### Exercise requirements
Go through the data and copy each line where the word "subsection" shows up.

[Saved entries]
*** Begin section ***

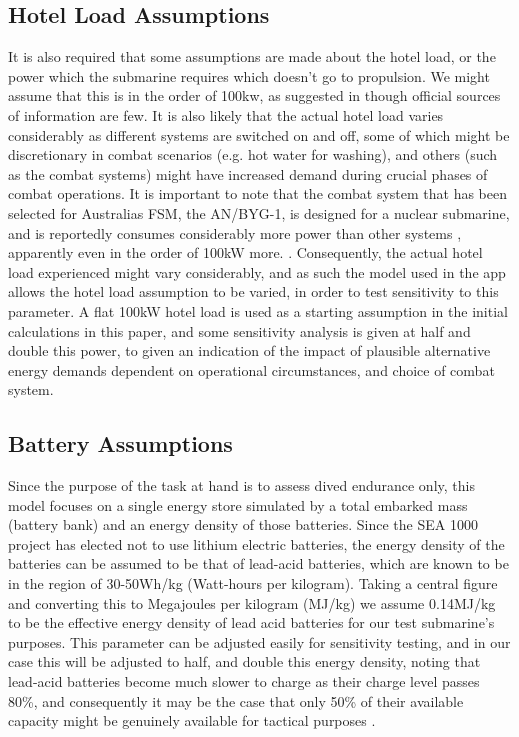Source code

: \documentclass{article}\usepackage[]{graphicx}\usepackage[]{color}
\begin{document}
\subsection{Hotel Load Assumptions}
It is also required that some assumptions are made about the hotel load, or the power which the submarine requires which doesn't go to propulsion.  We might assume that this is in the order of 100kw, as suggested in \cite{martinez1995} though official sources of information are few.  It is also likely that the actual hotel load varies considerably as different systems are switched on and off, some of which might be discretionary in combat scenarios (e.g. hot water for washing), and others (such as the combat systems) might have increased demand during crucial phases of combat operations.  It is important to note that the combat system that has been selected for Australias FSM, the AN/BYG-1, is designed for a nuclear submarine, and is reportedly consumes considerably more power than other systems \cite{muir2015}, apparently even in the order of 100kW more. \cite{patrick2011}.  Consequently, the actual hotel load experienced might vary considerably, and as such the model used in the app allows the hotel load assumption to be varied, in order to test sensitivity to this parameter.  A flat 100kW hotel load is used as a starting assumption in the initial calculations in this paper, and some sensitivity analysis is given at half and double this power, to given an indication of the impact of plausible alternative energy demands dependent on operational circumstances, and choice of combat system.

\subsection{Battery Assumptions}
Since the purpose of the task at hand is to assess dived endurance only, this model focuses on a single energy store simulated by a total embarked mass (battery bank) and an energy density of those batteries.  Since the SEA 1000 project has elected not to use lithium electric batteries, the energy density of the batteries can be assumed to be that of lead-acid batteries, which are known to be in the region of 30-50Wh/kg (Watt-hours per kilogram).  Taking a central figure and converting this to Megajoules per kilogram (MJ/kg) we assume 0.14MJ/kg to be the effective energy density of lead acid batteries for our test submarine's purposes.  This parameter can be adjusted easily for sensitivity testing, and in our case this will be adjusted to half, and double this energy density, noting that lead-acid batteries become much slower to charge as their charge level passes 80\%, and consequently it may be the case that only 50\% of their available capacity might be genuinely available for tactical purposes \parencite{briggs2016}.
\end{document}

*** End section ***

### Reply to the task
\subsection{Hotel Load Assumptions}
\subsection{Battery Assumptions}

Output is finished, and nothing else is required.